Is Iran’s IRGC Expanding Its Foot In The Police’s Boot?
A senior official of Iran’s Revolutionary Guards (IRGC) on Tuesday [February 16] said the Guards had become “more seriously involved” in domestic security on the instructions of Supreme Leader Ali Khamenei.
“The enemy uses every cleft [to get in and] mess up things in the country so there must be preparation [to counter it],” Acting Commander-in-Chief of the Imam Ali Central Security Headquarters, Brigadier-General Gholam-Hossein Gheybparvar, said during a visit to South Khorasan Province.
Imam Ali Central Security Headquarters is an IRGC unit responsible for the volunteer paramilitary Imam Ali Brigades of the Basij, who are trained as riot police and under IRGC command. The brigades played a big role suppressing urban protests in recent years alongside the Special Unit of the Law Enforcement Forces (NAJA), which according to Iran International analyst Morad Vaisibiame is “as old as dissent in the Islamic Republic.”
Hundreds were killed and thousands arrested in unrest in November 2019 by security forces including IRGC Intelligence, NAJA and the Intelligence Ministry. In a speech in Shiraz on November 26 Gheybparvar, a former commander of the Basij militia, denounced “rioters” and “terrorists.”

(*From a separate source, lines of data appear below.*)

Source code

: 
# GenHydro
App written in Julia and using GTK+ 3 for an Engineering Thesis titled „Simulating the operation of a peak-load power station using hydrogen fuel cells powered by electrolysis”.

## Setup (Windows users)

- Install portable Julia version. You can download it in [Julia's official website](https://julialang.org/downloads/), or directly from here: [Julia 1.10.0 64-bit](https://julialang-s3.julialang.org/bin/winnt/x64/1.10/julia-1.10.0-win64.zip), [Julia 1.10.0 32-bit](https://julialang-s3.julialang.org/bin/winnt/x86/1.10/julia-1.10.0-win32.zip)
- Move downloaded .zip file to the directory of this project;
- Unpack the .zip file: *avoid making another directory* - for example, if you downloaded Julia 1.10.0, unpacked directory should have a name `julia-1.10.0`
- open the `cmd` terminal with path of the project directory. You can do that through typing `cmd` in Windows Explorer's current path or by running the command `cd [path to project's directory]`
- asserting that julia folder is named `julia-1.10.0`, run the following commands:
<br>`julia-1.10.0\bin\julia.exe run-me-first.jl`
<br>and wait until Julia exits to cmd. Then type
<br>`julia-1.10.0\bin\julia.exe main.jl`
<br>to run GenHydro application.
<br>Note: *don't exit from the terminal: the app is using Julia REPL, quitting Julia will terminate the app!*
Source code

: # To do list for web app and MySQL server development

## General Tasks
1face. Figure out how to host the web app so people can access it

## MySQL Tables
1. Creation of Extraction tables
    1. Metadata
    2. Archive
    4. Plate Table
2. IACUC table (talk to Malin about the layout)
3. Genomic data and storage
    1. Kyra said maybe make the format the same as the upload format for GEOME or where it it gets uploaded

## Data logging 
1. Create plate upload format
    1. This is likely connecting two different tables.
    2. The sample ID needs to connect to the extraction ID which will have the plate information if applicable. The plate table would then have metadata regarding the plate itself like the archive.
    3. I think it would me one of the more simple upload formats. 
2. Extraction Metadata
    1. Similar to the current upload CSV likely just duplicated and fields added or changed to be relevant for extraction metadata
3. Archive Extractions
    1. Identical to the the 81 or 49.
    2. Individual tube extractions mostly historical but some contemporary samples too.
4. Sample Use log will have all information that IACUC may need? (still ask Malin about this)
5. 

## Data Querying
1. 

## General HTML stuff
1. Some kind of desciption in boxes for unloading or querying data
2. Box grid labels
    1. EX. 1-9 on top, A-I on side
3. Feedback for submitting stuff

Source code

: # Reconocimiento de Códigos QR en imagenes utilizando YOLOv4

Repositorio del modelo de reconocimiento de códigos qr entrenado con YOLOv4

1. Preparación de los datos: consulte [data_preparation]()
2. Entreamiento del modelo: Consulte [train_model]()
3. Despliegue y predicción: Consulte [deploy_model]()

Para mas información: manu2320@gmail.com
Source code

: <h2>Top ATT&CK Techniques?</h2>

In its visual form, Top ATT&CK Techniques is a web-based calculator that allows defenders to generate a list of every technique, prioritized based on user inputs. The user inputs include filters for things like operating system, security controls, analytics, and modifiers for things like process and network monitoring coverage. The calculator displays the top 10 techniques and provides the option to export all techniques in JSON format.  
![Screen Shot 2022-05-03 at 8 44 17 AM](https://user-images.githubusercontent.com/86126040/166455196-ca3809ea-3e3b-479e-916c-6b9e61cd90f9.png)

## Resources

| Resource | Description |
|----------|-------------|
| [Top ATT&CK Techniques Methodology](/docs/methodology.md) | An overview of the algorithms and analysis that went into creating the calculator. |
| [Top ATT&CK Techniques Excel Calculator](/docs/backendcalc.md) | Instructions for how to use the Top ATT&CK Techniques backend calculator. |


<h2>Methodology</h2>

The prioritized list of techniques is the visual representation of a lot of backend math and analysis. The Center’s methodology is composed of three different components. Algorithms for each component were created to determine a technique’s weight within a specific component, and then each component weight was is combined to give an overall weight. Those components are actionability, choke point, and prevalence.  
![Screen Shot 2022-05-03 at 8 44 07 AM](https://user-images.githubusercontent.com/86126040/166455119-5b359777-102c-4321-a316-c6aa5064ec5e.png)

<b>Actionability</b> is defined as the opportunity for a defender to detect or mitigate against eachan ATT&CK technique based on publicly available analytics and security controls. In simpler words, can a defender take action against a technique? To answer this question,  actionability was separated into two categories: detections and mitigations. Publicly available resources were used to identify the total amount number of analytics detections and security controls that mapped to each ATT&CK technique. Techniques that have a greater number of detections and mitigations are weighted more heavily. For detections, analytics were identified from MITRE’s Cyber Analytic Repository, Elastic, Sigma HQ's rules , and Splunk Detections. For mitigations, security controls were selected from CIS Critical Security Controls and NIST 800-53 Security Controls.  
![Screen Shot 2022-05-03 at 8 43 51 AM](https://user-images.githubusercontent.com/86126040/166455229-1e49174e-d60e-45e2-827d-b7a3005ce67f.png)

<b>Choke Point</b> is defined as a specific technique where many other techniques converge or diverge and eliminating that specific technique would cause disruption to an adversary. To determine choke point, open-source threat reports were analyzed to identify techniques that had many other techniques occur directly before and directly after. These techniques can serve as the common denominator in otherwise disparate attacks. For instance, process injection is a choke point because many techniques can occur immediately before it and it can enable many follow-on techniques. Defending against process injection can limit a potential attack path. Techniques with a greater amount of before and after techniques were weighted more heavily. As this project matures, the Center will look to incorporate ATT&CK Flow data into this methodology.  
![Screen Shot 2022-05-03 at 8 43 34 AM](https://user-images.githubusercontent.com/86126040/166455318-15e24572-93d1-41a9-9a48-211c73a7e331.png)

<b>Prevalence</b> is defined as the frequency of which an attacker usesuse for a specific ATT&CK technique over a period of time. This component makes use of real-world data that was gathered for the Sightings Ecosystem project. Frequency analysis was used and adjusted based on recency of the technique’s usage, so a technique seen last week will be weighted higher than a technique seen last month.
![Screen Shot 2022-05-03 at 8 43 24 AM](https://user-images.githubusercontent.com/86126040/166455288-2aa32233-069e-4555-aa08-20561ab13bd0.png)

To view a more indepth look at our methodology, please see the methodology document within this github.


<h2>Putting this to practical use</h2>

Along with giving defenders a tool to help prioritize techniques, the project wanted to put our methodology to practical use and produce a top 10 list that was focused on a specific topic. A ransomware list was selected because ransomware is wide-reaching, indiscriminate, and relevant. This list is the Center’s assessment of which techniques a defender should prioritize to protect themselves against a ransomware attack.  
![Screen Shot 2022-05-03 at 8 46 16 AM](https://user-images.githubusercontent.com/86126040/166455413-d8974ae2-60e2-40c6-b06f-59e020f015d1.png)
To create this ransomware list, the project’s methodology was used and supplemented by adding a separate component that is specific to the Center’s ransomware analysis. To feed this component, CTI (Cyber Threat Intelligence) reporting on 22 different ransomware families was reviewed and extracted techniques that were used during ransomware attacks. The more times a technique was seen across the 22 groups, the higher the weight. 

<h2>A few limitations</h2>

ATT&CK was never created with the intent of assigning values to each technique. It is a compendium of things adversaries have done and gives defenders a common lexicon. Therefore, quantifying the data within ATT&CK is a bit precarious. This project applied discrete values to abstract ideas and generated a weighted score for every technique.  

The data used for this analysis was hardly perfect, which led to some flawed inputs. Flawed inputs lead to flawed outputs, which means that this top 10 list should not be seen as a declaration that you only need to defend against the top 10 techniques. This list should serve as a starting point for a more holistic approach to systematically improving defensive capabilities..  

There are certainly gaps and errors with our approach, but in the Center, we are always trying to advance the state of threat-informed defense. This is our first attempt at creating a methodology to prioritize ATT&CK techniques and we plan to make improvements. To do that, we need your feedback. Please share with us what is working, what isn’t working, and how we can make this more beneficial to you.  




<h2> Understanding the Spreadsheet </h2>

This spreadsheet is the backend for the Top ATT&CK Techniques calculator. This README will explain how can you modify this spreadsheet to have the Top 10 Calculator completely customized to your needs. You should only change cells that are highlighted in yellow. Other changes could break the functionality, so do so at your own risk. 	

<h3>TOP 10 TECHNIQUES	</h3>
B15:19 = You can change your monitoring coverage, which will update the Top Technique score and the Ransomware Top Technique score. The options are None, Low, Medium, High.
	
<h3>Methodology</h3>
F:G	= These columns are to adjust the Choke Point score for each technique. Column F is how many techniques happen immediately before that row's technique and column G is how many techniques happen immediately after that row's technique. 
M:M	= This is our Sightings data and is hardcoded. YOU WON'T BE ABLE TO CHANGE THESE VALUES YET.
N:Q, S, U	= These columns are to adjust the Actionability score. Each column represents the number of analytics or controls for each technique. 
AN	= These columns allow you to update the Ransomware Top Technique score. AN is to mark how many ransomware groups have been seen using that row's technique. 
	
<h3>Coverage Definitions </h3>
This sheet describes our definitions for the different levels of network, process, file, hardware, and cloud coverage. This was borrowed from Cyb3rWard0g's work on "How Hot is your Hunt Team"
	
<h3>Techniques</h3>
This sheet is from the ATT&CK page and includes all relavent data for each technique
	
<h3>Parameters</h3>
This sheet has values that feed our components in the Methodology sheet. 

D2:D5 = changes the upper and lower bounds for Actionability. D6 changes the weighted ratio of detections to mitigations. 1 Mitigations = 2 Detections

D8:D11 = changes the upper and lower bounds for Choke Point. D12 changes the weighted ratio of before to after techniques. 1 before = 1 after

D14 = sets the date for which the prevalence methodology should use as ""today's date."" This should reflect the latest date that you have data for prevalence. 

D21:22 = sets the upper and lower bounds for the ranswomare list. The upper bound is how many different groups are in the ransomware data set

IRGC involvement in homeland security is not without controversy. Some argue the Guards confine their role to military matters and not operate in parallel to NAJA, the general police, or the Intelligence Ministry. But IRGC that has expanded its role into many other spheres argues it should employ a wide understanding of security to counter threats. Iran’s hardliners do not recognize popular protest as a domestic phenomenon and always argue that it is fomented by “enemies” abroad.
“The IRGC is responsible for national security including counter-terrorism and will act against anything that threatens national security and interests,” Kamal Dehghani, a former chairman of the Parliament’s National Security Committee said in January 30 2018. Hence cooperation between the IRGC and NAJA had advantages: “Assisting each other to maintain order and public security doesn’t cream a problem.”
In line with such thinking, the IRGC has expanded its Razaviyoun Security Patrols in several provinces, including Tehran Province, since the November 2019 unrest. Razaviyoun are basically neighborhood patrols that operate alongside, or in parallel to, the police with authority to set up checkpoints and search people or vehicles.
In May 2019, the IRGC and NAJA agreed a memorandum on Razaviyoun patrols stipulating they should always operate alongside and in conjunction with NAJA patrols. The reformist Zeitoon website ran an article in September − headlined Razaviyoun: IRGC’s Foot in NAJA’s Shoe – suggesting the memorandum was being flouted.
“It not far-fetched to think that the IRGC’s new arm (Razaviyoun) starts with working in parallel and ‘in cooperation’ with NAJA and gradually pushes it back to become main law enforcement body in the area of urban security,” the website noted.